▶ [PROMPT] Pictures stay out of the copy, and everything else in the data below is repeated exactly.

::::::

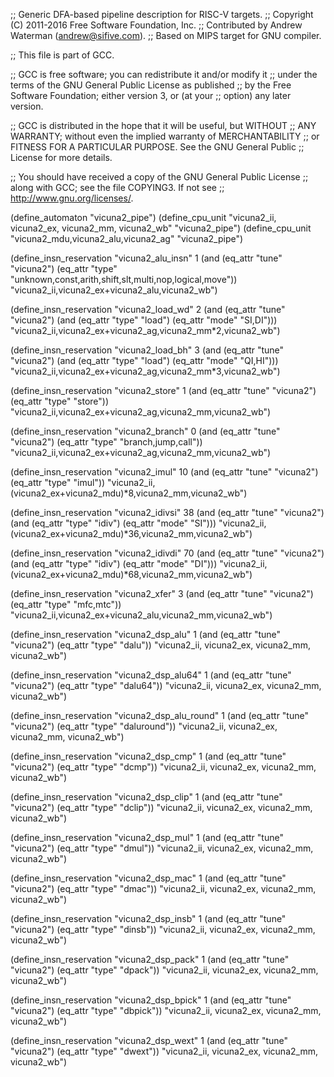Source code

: ;; Generic DFA-based pipeline description for RISC-V targets.
;; Copyright (C) 2011-2016 Free Software Foundation, Inc.
;; Contributed by Andrew Waterman (andrew@sifive.com).
;; Based on MIPS target for GNU compiler.

;; This file is part of GCC.

;; GCC is free software; you can redistribute it and/or modify it
;; under the terms of the GNU General Public License as published
;; by the Free Software Foundation; either version 3, or (at your
;; option) any later version.

;; GCC is distributed in the hope that it will be useful, but WITHOUT
;; ANY WARRANTY; without even the implied warranty of MERCHANTABILITY
;; or FITNESS FOR A PARTICULAR PURPOSE.  See the GNU General Public
;; License for more details.

;; You should have received a copy of the GNU General Public License
;; along with GCC; see the file COPYING3.  If not see
;; <http://www.gnu.org/licenses/>.


(define_automaton "vicuna2_pipe")
(define_cpu_unit "vicuna2_ii, vicuna2_ex, vicuna2_mm, vicuna2_wb" "vicuna2_pipe")
(define_cpu_unit "vicuna2_mdu,vicuna2_alu,vicuna2_ag" "vicuna2_pipe")

(define_insn_reservation "vicuna2_alu_insn" 1
  (and (eq_attr "tune" "vicuna2")
       (eq_attr "type" "unknown,const,arith,shift,slt,multi,nop,logical,move"))
  "vicuna2_ii,vicuna2_ex+vicuna2_alu,vicuna2_wb")

(define_insn_reservation "vicuna2_load_wd" 2
  (and (eq_attr "tune" "vicuna2")
       (and (eq_attr "type" "load")
            (eq_attr "mode" "SI,DI")))
  "vicuna2_ii,vicuna2_ex+vicuna2_ag,vicuna2_mm*2,vicuna2_wb")

(define_insn_reservation "vicuna2_load_bh" 3
  (and (eq_attr "tune" "vicuna2")
       (and (eq_attr "type" "load")
            (eq_attr "mode" "QI,HI")))
  "vicuna2_ii,vicuna2_ex+vicuna2_ag,vicuna2_mm*3,vicuna2_wb")

(define_insn_reservation "vicuna2_store" 1
  (and (eq_attr "tune" "vicuna2")
       (eq_attr "type" "store"))
  "vicuna2_ii,vicuna2_ex+vicuna2_ag,vicuna2_mm,vicuna2_wb")

(define_insn_reservation "vicuna2_branch" 0
  (and (eq_attr "tune" "vicuna2")
       (eq_attr "type" "branch,jump,call"))
  "vicuna2_ii,vicuna2_ex+vicuna2_ag,vicuna2_mm,vicuna2_wb")

(define_insn_reservation "vicuna2_imul" 10
  (and (eq_attr "tune" "vicuna2")
       (eq_attr "type" "imul"))
  "vicuna2_ii,(vicuna2_ex+vicuna2_mdu)*8,vicuna2_mm,vicuna2_wb")

(define_insn_reservation "vicuna2_idivsi" 38
  (and (eq_attr "tune" "vicuna2")
       (and (eq_attr "type" "idiv")
            (eq_attr "mode" "SI")))
  "vicuna2_ii,(vicuna2_ex+vicuna2_mdu)*36,vicuna2_mm,vicuna2_wb")

(define_insn_reservation "vicuna2_idivdi" 70
  (and (eq_attr "tune" "vicuna2")
       (and (eq_attr "type" "idiv")
            (eq_attr "mode" "DI")))
  "vicuna2_ii,(vicuna2_ex+vicuna2_mdu)*68,vicuna2_mm,vicuna2_wb")

(define_insn_reservation "vicuna2_xfer" 3
  (and (eq_attr "tune" "vicuna2")
       (eq_attr "type" "mfc,mtc"))
  "vicuna2_ii,vicuna2_ex+vicuna2_alu,vicuna2_mm,vicuna2_wb")

(define_insn_reservation "vicuna2_dsp_alu" 1
  (and (eq_attr "tune" "vicuna2")
       (eq_attr "type" "dalu"))
  "vicuna2_ii, vicuna2_ex, vicuna2_mm, vicuna2_wb")

(define_insn_reservation "vicuna2_dsp_alu64" 1
  (and (eq_attr "tune" "vicuna2")
       (eq_attr "type" "dalu64"))
  "vicuna2_ii, vicuna2_ex, vicuna2_mm, vicuna2_wb")

(define_insn_reservation "vicuna2_dsp_alu_round" 1
  (and (eq_attr "tune" "vicuna2")
       (eq_attr "type" "daluround"))
  "vicuna2_ii, vicuna2_ex, vicuna2_mm, vicuna2_wb")

(define_insn_reservation "vicuna2_dsp_cmp" 1
  (and (eq_attr "tune" "vicuna2")
       (eq_attr "type" "dcmp"))
  "vicuna2_ii, vicuna2_ex, vicuna2_mm, vicuna2_wb")

(define_insn_reservation "vicuna2_dsp_clip" 1
  (and (eq_attr "tune" "vicuna2")
       (eq_attr "type" "dclip"))
  "vicuna2_ii, vicuna2_ex, vicuna2_mm, vicuna2_wb")

(define_insn_reservation "vicuna2_dsp_mul" 1
  (and (eq_attr "tune" "vicuna2")
       (eq_attr "type" "dmul"))
  "vicuna2_ii, vicuna2_ex, vicuna2_mm, vicuna2_wb")

(define_insn_reservation "vicuna2_dsp_mac" 1
  (and (eq_attr "tune" "vicuna2")
       (eq_attr "type" "dmac"))
  "vicuna2_ii, vicuna2_ex, vicuna2_mm, vicuna2_wb")

(define_insn_reservation "vicuna2_dsp_insb" 1
  (and (eq_attr "tune" "vicuna2")
       (eq_attr "type" "dinsb"))
  "vicuna2_ii, vicuna2_ex, vicuna2_mm, vicuna2_wb")

(define_insn_reservation "vicuna2_dsp_pack" 1
  (and (eq_attr "tune" "vicuna2")
       (eq_attr "type" "dpack"))
  "vicuna2_ii, vicuna2_ex, vicuna2_mm, vicuna2_wb")

(define_insn_reservation "vicuna2_dsp_bpick" 1
  (and (eq_attr "tune" "vicuna2")
       (eq_attr "type" "dbpick"))
  "vicuna2_ii, vicuna2_ex, vicuna2_mm, vicuna2_wb")

(define_insn_reservation "vicuna2_dsp_wext" 1
  (and (eq_attr "tune" "vicuna2")
       (eq_attr "type" "dwext"))
  "vicuna2_ii, vicuna2_ex, vicuna2_mm, vicuna2_wb")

::::::

▶ [TASK ANSWER]
Source code

: ;; Generic DFA-based pipeline description for RISC-V targets.
;; Copyright (C) 2011-2016 Free Software Foundation, Inc.
;; Contributed by Andrew Waterman (andrew@sifive.com).
;; Based on MIPS target for GNU compiler.

;; This file is part of GCC.

;; GCC is free software; you can redistribute it and/or modify it
;; under the terms of the GNU General Public License as published
;; by the Free Software Foundation; either version 3, or (at your
;; option) any later version.

;; GCC is distributed in the hope that it will be useful, but WITHOUT
;; ANY WARRANTY; without even the implied warranty of MERCHANTABILITY
;; or FITNESS FOR A PARTICULAR PURPOSE.  See the GNU General Public
;; License for more details.

;; You should have received a copy of the GNU General Public License
;; along with GCC; see the file COPYING3.  If not see
;; <http://www.gnu.org/licenses/>.


(define_automaton "vicuna2_pipe")
(define_cpu_unit "vicuna2_ii, vicuna2_ex, vicuna2_mm, vicuna2_wb" "vicuna2_pipe")
(define_cpu_unit "vicuna2_mdu,vicuna2_alu,vicuna2_ag" "vicuna2_pipe")

(define_insn_reservation "vicuna2_alu_insn" 1
  (and (eq_attr "tune" "vicuna2")
       (eq_attr "type" "unknown,const,arith,shift,slt,multi,nop,logical,move"))
  "vicuna2_ii,vicuna2_ex+vicuna2_alu,vicuna2_wb")

(define_insn_reservation "vicuna2_load_wd" 2
  (and (eq_attr "tune" "vicuna2")
       (and (eq_attr "type" "load")
            (eq_attr "mode" "SI,DI")))
  "vicuna2_ii,vicuna2_ex+vicuna2_ag,vicuna2_mm*2,vicuna2_wb")

(define_insn_reservation "vicuna2_load_bh" 3
  (and (eq_attr "tune" "vicuna2")
       (and (eq_attr "type" "load")
            (eq_attr "mode" "QI,HI")))
  "vicuna2_ii,vicuna2_ex+vicuna2_ag,vicuna2_mm*3,vicuna2_wb")

(define_insn_reservation "vicuna2_store" 1
  (and (eq_attr "tune" "vicuna2")
       (eq_attr "type" "store"))
  "vicuna2_ii,vicuna2_ex+vicuna2_ag,vicuna2_mm,vicuna2_wb")

(define_insn_reservation "vicuna2_branch" 0
  (and (eq_attr "tune" "vicuna2")
       (eq_attr "type" "branch,jump,call"))
  "vicuna2_ii,vicuna2_ex+vicuna2_ag,vicuna2_mm,vicuna2_wb")

(define_insn_reservation "vicuna2_imul" 10
  (and (eq_attr "tune" "vicuna2")
       (eq_attr "type" "imul"))
  "vicuna2_ii,(vicuna2_ex+vicuna2_mdu)*8,vicuna2_mm,vicuna2_wb")

(define_insn_reservation "vicuna2_idivsi" 38
  (and (eq_attr "tune" "vicuna2")
       (and (eq_attr "type" "idiv")
            (eq_attr "mode" "SI")))
  "vicuna2_ii,(vicuna2_ex+vicuna2_mdu)*36,vicuna2_mm,vicuna2_wb")

(define_insn_reservation "vicuna2_idivdi" 70
  (and (eq_attr "tune" "vicuna2")
       (and (eq_attr "type" "idiv")
            (eq_attr "mode" "DI")))
  "vicuna2_ii,(vicuna2_ex+vicuna2_mdu)*68,vicuna2_mm,vicuna2_wb")

(define_insn_reservation "vicuna2_xfer" 3
  (and (eq_attr "tune" "vicuna2")
       (eq_attr "type" "mfc,mtc"))
  "vicuna2_ii,vicuna2_ex+vicuna2_alu,vicuna2_mm,vicuna2_wb")

(define_insn_reservation "vicuna2_dsp_alu" 1
  (and (eq_attr "tune" "vicuna2")
       (eq_attr "type" "dalu"))
  "vicuna2_ii, vicuna2_ex, vicuna2_mm, vicuna2_wb")

(define_insn_reservation "vicuna2_dsp_alu64" 1
  (and (eq_attr "tune" "vicuna2")
       (eq_attr "type" "dalu64"))
  "vicuna2_ii, vicuna2_ex, vicuna2_mm, vicuna2_wb")

(define_insn_reservation "vicuna2_dsp_alu_round" 1
  (and (eq_attr "tune" "vicuna2")
       (eq_attr "type" "daluround"))
  "vicuna2_ii, vicuna2_ex, vicuna2_mm, vicuna2_wb")

(define_insn_reservation "vicuna2_dsp_cmp" 1
  (and (eq_attr "tune" "vicuna2")
       (eq_attr "type" "dcmp"))
  "vicuna2_ii, vicuna2_ex, vicuna2_mm, vicuna2_wb")

(define_insn_reservation "vicuna2_dsp_clip" 1
  (and (eq_attr "tune" "vicuna2")
       (eq_attr "type" "dclip"))
  "vicuna2_ii, vicuna2_ex, vicuna2_mm, vicuna2_wb")

(define_insn_reservation "vicuna2_dsp_mul" 1
  (and (eq_attr "tune" "vicuna2")
       (eq_attr "type" "dmul"))
  "vicuna2_ii, vicuna2_ex, vicuna2_mm, vicuna2_wb")

(define_insn_reservation "vicuna2_dsp_mac" 1
  (and (eq_attr "tune" "vicuna2")
       (eq_attr "type" "dmac"))
  "vicuna2_ii, vicuna2_ex, vicuna2_mm, vicuna2_wb")

(define_insn_reservation "vicuna2_dsp_insb" 1
  (and (eq_attr "tune" "vicuna2")
       (eq_attr "type" "dinsb"))
  "vicuna2_ii, vicuna2_ex, vicuna2_mm, vicuna2_wb")

(define_insn_reservation "vicuna2_dsp_pack" 1
  (and (eq_attr "tune" "vicuna2")
       (eq_attr "type" "dpack"))
  "vicuna2_ii, vicuna2_ex, vicuna2_mm, vicuna2_wb")

(define_insn_reservation "vicuna2_dsp_bpick" 1
  (and (eq_attr "tune" "vicuna2")
       (eq_attr "type" "dbpick"))
  "vicuna2_ii, vicuna2_ex, vicuna2_mm, vicuna2_wb")

(define_insn_reservation "vicuna2_dsp_wext" 1
  (and (eq_attr "tune" "vicuna2")
       (eq_attr "type" "dwext"))
  "vicuna2_ii, vicuna2_ex, vicuna2_mm, vicuna2_wb")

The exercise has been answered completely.